On a personal note when Reagan was elected governor I was running a survey crew for the California Division of Highways (now CALTRANS) doing the construction layout for the San Diego Freeway (I-405) in Orange County. One of the first things Regan did was to audit all of the state agencies to see how efficient or inefficient they were in accomplishing their stated mission. For this audit he appointed teams of three — on member from the State Personnel Office and the other two from the private sector with expertise in the mission of the agency.

One day one of the teams showed up on our construction site and interviewed my survey crew. As the supervisor I was prohibited from participating in the interview. The interview lasted about 30 minutes and when it was over I queried my crew to see what was said. They told me they were asked questions as to what they were doing, what their mission was, did they understand the work, did they like their job, and what their morale was. They told me that when the interview was over the representative form Shell Oil gave then each a business card and told them if they ever left Division of Highways they should contact him for a job interview. Evidently he was impressed with the crew. The Division of Highways did well, but the Mental Health Department and the DMV did not fare as well.

In 1976 Reagan entered the presidential campaign challenging Gerald Ford (who hated Reagan) for the Republican nomination. By a close delegate vote Ford won the nomination (1.187 to 1,070) and went on to lose to the peanut farmer from Georgia, Jimmy Carter.

The next for years brought misery to the people of the United States. The Misery Index, a combination of unemployment and inflation, rose from 13% to 20%. Like the band playing the tune “The World Turned Upside Down” at Lord Cornwallis’ surrender after the Battle of Yorktown in 1781 Jimmy Carter had turned our world upside down South American countries were falling to Communism, many liberals and academics believed that the Soviet Union had a better system, and Iran was holding our diplomats hostage. The anti-hero was replacing the hero and John Wayne was out and Woody Allen was in.

Reagan was not deterred by his defeat at the 1976 Republican Convention and after touring the country and gather support he handily won the nomination of his party.

The 1980 presidential campaign between Reagan and incumbent President Jimmy Carter was conducted during domestic concerns and the ongoing Iran hostage crisis. His campaign stressed some of his fundamental principles: lower taxes to stimulate the economy, less government interference in people's lives, states' rights, a strong national defense, and restoring the U.S. Dollar to a gold standard.

In the 1980 presidential election Reagan defeated his opponents Jimmy Carter and the liberal Republican John Anderson, who ran as an independent. Reagan received 489 Electoral Votes and 50.8% of the popular vote carrying 44 states including California. Carter received 49 Electoral Votes, 41.0% of the popular vote and carried 6 states plus the District of Columbia. He failed to carry his home state of Georgia. Anderson received 6.6% of the popular vote and received no Electoral Votes and carried no states. The world was about to be turned upside-right.
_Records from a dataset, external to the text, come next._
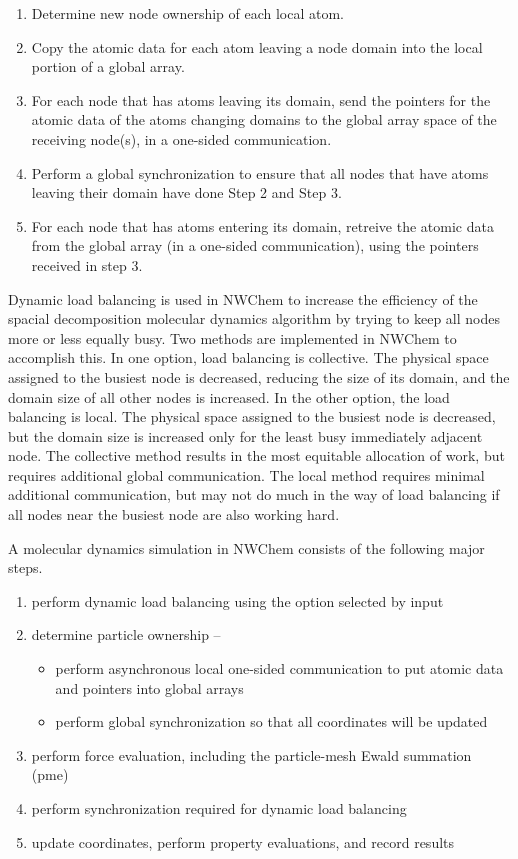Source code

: \begin{enumerate}
\item Determine new node ownership of each local atom.
\item Copy the atomic data for each atom leaving a node domain into the local portion
of a global array.
\item For each node that has atoms leaving its domain, send the
pointers for the atomic data of the atoms changing domains to the global
array space of the receiving node(s), in a one-sided communication.
\item Perform a global synchronization to ensure that all nodes that have
atoms leaving their domain have done
Step 2 and Step 3.
\item For each node that has atoms entering its domain, retreive the atomic data 
from the global array (in a one-sided communication), using the pointers received
in step 3.
\end{enumerate}
 
Dynamic load balancing is used in NWChem to increase the efficiency of the
spacial decomposition molecular dynamics algorithm by trying to keep all nodes
more or less equally busy.  Two methods are implemented in NWChem to accomplish
this.  In one option, load balancing is collective.  The physical space
assigned to the busiest node is decreased, reducing the size of its domain, and 
the domain size of all other nodes is increased.   In the other option, the
load balancing is local.  The physical space assigned to the busiest node
is decreased, but the domain size is increased only for the least busy immediately
adjacent node.  The collective method results in the most equitable allocation
of work, but requires additional global communication.  The local method requires
minimal additional communication, but may not do much in the way of load balancing
if all nodes near the busiest node are also working hard.

A molecular dynamics simulation in NWChem consists of the following major steps.

\begin{enumerate}
\item   perform dynamic load balancing using the option selected by input
\item   determine particle ownership -- 
\begin{itemize}
\item perform asynchronous local one-sided communication to put atomic data and
pointers into global arrays
\item perform global synchronization so that all coordinates will be updated
\end{itemize}
\item   perform force evaluation, including the particle-mesh Ewald summation (pme)
\item   perform synchronization required for dynamic load balancing
\item   update coordinates, perform property evaluations, and record results
\end{enumerate}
In his First Inaugural Address set forth his vision and plan to turn the United States around. In his January 20, 1981 speech Regan said the following:

“Idle industries have cast workers into unemployment, causing human misery and personal indignity. Those who do work are denied a fair return for their labor by a tax system which penalizes successful achievement and keeps us from maintaining full productivity.

But great as our tax burden is, it has not kept pace with public spending. For decades, we have piled deficit upon deficit, mortgaging our future and our children’s future for the temporary convenience of the present. To continue this long trend is to guarantee tremendous social, cultural, political, and economic upheavals.
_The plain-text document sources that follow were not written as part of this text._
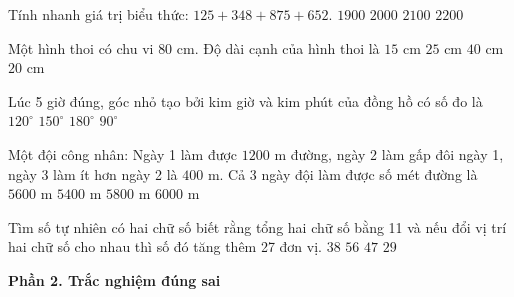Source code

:\begin{ex} %
Tính nhanh giá trị biểu thức: $125 + 348 + 875 + 652$.
\choice
{$1900$}
{\True $2000$}
{$2100$}
{$2200$}
\end{ex}

\begin{ex} %
Một hình thoi có chu vi $80\text{ cm}$. Độ dài cạnh của hình thoi là
\choice
{$15\text{ cm}$}
{$25\text{ cm}$}
{$40\text{ cm}$}
{\True $20\text{ cm}$}
\end{ex}

\begin{ex} %
Lúc 5 giờ đúng, góc nhỏ tạo bởi kim giờ và kim phút của đồng hồ có số đo là
\choice
{$120^\circ$}
{\True $150^\circ$}
{$180^\circ$}
{$90^\circ$}
\end{ex}

\begin{ex} %
Một đội công nhân: Ngày 1 làm được $1200\text{ m}$ đường, ngày 2 làm gấp đôi ngày 1, ngày 3 làm ít hơn ngày 2 là $400\text{ m}$. Cả 3 ngày đội làm được số mét đường là
\choice
{\True $5600\text{ m}$}
{$5400\text{ m}$}
{$5800\text{ m}$}
{$6000\text{ m}$}
\end{ex}

\begin{ex} %
Tìm số tự nhiên có hai chữ số biết rằng tổng hai chữ số bằng 11 và nếu đổi vị trí hai chữ số cho nhau thì số đó tăng thêm 27 đơn vị.
\choice
{$38$}
{$56$}
{\True $47$}
{$29$}
\end{ex}

\textbf{Phần 2. Trắc nghiệm đúng sai}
You and I, as individuals, can, by borrowing, live beyond our means, but for only a limited period of time. Why, then, should we think that collectively, as a nation, we are not bound by that same limitation?

In this present crisis, government is not the solution to our problem; government is the problem.

From time to time, we have been tempted to believe that society has become too complex to be managed by self-rule, that government by an elite group is superior to government for, by, and of the people. But if no one among us is capable of governing himself, then who among us has the capacity to govern someone else? All of us together, in and out of government, must bear the burden. The solutions we seek must be equitable, with no one group singled out to pay a higher price.

We hear much of special interest groups. Our concern must be for a special interest group that has been too long neglected. It knows no sectional boundaries or ethnic and racial divisions, and it crosses political party lines. It is made up of men and women who raise our food, patrol our streets, man our mines and our factories, teach our children, keep our homes, and heal us when we are sick —professionals, industrialists, shopkeepers, clerks, cabbies, and truck drivers. They are, in short, "We the people," this breed called Americans.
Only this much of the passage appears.